The median price of an existing single-family home rose from a year earlier in 163 of the 176 areas measured, the National Association of Realtors said in a report Tuesday. It was an improvement from the first quarter, when 85 percent of metropolitan areas had price increases.

The widespread gains underscore how the housing market strengthened across the country in the key spring selling season, with price increases magnified by buyer competition for a tight supply of properties. Sales of existing homes climbed to an eight-year high in June, bolstered by an improving labor market, rising household formation and low mortgage rates.

“There are folks who have been waiting a long time to make a move, who have been running out of space for a long time,” said Mark Vitner, senior economist at Wells Fargo Securities in Charlotte, North Carolina. “Now that we’re making progress in the quality of jobs, and not just the number, they’re getting enough confidence to make that decision.”

The national median single-family home price reached a record $229,400 in the second quarter, up 8.2 percent from a year earlier. That surpassed the $227,600 peak set in the third quarter of 2005.

The best-performing areas in the second quarter were Palm Bay and Port St. Lucie, where the median price jumped 20 percent from a year earlier, followed by Sebastian and Vero Beach, Florida, with a 19 percent gain. Prices climbed 17 percent in Raleigh, North Carolina, and 16 percent in Greensboro and High Point, also in North Carolina.

Price Declines

Thirteen areas posted declines, led by Cumberland, Maryland, where the median price fell 17 percent. Bridgeport, Connecticut, had a 5.6 percent drop and Kingston, New York, was down 5.3 percent. New Haven, Connecticut, was No. 4, with a loss of 5 percent.

The supply of homes for sale averaged 5.1 months from April through June, data from the Realtors association show.
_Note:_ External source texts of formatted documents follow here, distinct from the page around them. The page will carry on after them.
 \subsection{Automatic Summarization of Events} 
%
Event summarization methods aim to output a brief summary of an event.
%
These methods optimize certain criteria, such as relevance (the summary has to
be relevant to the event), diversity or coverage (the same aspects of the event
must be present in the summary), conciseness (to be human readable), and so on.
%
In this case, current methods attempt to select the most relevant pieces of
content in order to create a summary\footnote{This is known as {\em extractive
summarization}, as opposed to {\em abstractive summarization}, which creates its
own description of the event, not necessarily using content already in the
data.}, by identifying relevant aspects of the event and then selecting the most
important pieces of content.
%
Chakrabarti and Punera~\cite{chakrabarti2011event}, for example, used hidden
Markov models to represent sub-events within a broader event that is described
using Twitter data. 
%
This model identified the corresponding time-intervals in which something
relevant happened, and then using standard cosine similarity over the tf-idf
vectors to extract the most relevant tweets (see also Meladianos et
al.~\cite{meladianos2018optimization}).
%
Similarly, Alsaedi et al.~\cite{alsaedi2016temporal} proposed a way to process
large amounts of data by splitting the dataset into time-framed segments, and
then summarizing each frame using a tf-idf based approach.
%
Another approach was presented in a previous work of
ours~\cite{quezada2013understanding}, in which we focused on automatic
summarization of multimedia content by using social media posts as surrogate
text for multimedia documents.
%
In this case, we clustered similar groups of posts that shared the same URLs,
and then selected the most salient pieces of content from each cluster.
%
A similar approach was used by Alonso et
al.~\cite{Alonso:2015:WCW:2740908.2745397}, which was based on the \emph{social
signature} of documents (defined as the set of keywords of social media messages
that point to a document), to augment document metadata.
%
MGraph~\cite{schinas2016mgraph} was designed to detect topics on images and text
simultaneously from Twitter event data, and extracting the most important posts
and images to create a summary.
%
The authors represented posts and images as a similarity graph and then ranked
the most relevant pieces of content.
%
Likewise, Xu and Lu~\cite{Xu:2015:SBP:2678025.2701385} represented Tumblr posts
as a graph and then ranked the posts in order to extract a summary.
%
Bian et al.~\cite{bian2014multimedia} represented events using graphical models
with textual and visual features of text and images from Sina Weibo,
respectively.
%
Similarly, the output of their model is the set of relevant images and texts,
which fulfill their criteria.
Six months of inventory is considered a balanced market, according to Lawrence Yun, chief economist of the group.

“Steady rent increases, the slow rise in mortgage rates and stronger local job markets fueled demand throughout most of the country this spring,” Yun said in Tuesday’s report. “While this led to a boost in sales paces not seen since before the downturn, overall supply failed to keep up and pushed prices higher in a majority of metro areas.”